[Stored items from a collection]

⟨

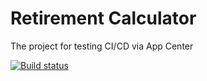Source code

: # Retirement Calculator
The project for testing CI/CD via App Center 

[![Build status](https://build.appcenter.ms/v0.1/apps/5a50be4e-42af-4ef0-97df-e255227d9f4d/branches/dev/badge)](https://appcenter.ms)
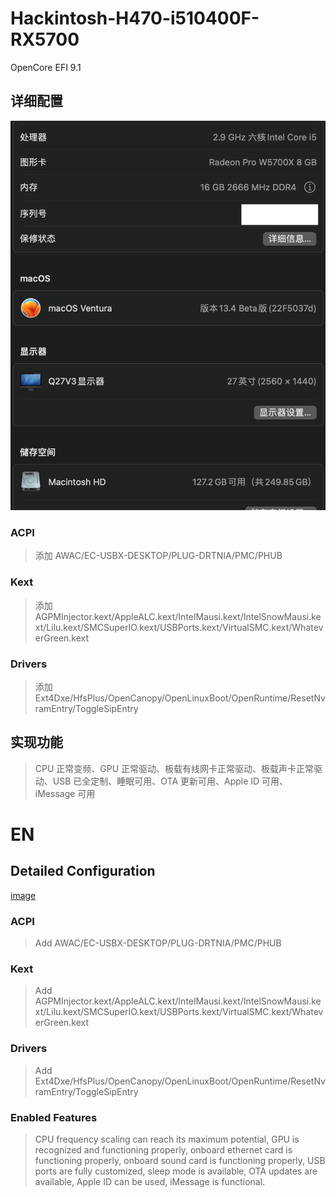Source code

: # Hackintosh-H470-i510400F-RX5700

OpenCore EFI 9.1

## 详细配置

![image](./info.png)

### ACPI
>添加 AWAC/EC-USBX-DESKTOP/PLUG-DRTNIA/PMC/PHUB

### Kext
>添加 AGPMInjector.kext/AppleALC.kext/IntelMausi.kext/IntelSnowMausi.kext/Lilu.kext/SMCSuperIO.kext/USBPorts.kext/VirtualSMC.kext/WhateverGreen.kext

### Drivers
>添加 Ext4Dxe/HfsPlus/OpenCanopy/OpenLinuxBoot/OpenRuntime/ResetNvramEntry/ToggleSipEntry

## 实现功能
>CPU 正常变频、GPU 正常驱动、板载有线网卡正常驱动、板载声卡正常驱动、USB 已全定制、睡眠可用、OTA 更新可用、Apple ID 可用、iMessage 可用

# EN

## Detailed Configuration

[image](./info.png)

### ACPI
>Add AWAC/EC-USBX-DESKTOP/PLUG-DRTNIA/PMC/PHUB

### Kext
>Add AGPMInjector.kext/AppleALC.kext/IntelMausi.kext/IntelSnowMausi.kext/Lilu.kext/SMCSuperIO.kext/USBPorts.kext/VirtualSMC.kext/WhateverGreen.kext

### Drivers
>Add Ext4Dxe/HfsPlus/OpenCanopy/OpenLinuxBoot/OpenRuntime/ResetNvramEntry/ToggleSipEntry

### Enabled Features
>CPU frequency scaling can reach its maximum potential, GPU is recognized and functioning properly, onboard ethernet card is functioning properly, onboard sound card is functioning properly, USB ports are fully customized, sleep mode is available, OTA updates are available, Apple ID can be used, iMessage is functional.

⟩

Exercise description: Looking at the records, report the number of lines that hold the string "IntelMausi", with no other text.

Response to this task: 2